*Assignment*.
If a line in the records below contains the word "software", copy it.

*Data records*.
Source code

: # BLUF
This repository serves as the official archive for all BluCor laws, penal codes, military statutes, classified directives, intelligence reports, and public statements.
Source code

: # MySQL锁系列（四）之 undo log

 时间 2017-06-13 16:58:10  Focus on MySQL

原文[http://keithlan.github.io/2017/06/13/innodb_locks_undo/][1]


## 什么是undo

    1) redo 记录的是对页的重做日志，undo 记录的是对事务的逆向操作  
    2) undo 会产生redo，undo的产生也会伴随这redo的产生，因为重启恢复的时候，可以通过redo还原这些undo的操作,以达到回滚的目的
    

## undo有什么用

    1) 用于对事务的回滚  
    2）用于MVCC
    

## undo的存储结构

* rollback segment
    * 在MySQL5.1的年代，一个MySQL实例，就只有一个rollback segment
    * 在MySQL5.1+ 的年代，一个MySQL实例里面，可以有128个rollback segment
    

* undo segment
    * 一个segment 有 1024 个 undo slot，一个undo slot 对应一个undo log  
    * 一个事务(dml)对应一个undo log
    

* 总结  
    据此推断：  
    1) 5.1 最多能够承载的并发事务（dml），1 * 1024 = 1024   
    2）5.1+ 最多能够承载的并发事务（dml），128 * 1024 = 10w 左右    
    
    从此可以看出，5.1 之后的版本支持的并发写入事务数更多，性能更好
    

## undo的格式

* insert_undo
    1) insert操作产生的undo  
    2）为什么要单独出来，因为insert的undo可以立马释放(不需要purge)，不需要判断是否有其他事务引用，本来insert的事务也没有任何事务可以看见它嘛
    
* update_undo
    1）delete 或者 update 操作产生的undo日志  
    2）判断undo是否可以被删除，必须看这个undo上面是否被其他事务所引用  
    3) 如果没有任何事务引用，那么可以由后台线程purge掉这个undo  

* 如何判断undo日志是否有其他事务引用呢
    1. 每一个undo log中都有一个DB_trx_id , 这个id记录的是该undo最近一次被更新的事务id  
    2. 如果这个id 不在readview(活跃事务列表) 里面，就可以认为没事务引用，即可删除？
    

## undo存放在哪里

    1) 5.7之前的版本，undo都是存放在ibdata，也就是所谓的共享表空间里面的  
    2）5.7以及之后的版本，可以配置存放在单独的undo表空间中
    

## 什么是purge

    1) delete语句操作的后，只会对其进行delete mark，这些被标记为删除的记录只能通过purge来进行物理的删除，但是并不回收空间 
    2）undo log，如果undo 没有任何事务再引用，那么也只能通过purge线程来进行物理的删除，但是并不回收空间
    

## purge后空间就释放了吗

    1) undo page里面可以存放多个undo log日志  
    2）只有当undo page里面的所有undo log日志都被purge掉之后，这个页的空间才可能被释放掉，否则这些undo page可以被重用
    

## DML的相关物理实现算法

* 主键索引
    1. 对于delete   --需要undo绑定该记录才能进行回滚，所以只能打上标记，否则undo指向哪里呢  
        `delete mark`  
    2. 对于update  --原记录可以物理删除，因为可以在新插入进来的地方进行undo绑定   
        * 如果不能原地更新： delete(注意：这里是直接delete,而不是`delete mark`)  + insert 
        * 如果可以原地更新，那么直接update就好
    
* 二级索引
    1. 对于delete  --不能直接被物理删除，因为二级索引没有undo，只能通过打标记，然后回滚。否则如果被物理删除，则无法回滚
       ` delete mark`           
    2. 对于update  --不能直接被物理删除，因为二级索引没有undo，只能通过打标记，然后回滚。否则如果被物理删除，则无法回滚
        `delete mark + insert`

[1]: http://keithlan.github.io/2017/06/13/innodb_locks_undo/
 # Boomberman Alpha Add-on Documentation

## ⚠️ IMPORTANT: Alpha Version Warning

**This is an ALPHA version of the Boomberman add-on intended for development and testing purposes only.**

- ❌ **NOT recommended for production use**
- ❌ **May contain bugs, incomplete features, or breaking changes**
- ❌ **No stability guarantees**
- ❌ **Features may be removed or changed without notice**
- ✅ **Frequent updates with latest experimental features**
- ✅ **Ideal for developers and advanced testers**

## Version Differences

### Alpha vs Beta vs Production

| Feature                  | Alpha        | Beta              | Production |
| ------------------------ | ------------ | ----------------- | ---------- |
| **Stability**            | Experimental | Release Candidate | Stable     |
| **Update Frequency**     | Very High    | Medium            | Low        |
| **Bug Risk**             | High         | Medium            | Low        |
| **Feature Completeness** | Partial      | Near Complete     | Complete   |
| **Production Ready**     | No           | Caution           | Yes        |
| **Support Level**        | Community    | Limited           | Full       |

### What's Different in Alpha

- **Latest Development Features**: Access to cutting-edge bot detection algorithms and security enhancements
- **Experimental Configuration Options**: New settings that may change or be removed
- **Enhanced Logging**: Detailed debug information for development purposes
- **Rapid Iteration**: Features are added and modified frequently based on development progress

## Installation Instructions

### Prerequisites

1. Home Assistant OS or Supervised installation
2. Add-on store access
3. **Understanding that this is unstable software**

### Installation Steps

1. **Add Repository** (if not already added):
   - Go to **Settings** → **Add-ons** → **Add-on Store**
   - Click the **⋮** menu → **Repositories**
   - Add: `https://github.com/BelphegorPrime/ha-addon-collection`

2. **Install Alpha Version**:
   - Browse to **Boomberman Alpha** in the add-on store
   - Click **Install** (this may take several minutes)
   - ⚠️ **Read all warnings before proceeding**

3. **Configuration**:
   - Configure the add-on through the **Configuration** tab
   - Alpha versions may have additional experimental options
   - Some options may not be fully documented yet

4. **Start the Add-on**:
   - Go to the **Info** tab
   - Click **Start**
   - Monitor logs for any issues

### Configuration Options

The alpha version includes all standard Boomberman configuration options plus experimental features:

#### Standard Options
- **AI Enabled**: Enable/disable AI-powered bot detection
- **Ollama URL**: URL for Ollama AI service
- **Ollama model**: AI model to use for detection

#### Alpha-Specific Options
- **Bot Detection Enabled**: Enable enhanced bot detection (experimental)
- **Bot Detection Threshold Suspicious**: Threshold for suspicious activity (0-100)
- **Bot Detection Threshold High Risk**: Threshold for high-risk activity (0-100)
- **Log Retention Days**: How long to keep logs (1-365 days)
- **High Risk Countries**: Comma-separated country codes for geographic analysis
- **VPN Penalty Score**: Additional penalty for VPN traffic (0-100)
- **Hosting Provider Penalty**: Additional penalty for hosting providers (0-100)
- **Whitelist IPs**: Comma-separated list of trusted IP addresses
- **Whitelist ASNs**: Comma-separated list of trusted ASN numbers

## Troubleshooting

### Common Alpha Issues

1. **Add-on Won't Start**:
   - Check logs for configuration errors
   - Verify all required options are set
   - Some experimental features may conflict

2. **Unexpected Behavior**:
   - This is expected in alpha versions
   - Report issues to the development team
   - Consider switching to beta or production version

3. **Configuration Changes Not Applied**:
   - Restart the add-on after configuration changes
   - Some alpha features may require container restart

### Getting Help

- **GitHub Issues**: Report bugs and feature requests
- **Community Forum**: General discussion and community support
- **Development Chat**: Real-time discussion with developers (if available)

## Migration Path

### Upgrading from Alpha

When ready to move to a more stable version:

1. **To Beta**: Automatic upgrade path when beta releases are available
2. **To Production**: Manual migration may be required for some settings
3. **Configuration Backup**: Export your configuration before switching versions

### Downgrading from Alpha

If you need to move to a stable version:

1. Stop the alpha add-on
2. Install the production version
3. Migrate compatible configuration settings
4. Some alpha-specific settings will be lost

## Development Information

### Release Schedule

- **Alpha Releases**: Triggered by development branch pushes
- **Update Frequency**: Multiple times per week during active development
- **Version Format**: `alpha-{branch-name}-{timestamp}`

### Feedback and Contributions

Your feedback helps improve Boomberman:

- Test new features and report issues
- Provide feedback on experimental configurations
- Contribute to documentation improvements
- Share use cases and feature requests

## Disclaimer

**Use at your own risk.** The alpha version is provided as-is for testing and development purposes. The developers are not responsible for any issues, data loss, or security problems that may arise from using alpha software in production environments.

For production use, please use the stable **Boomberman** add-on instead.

*Reply to the task*.
3. **Understanding that this is unstable software**
**Use at your own risk.** The alpha version is provided as-is for testing and development purposes. The developers are not responsible for any issues, data loss, or security problems that may arise from using alpha software in production environments.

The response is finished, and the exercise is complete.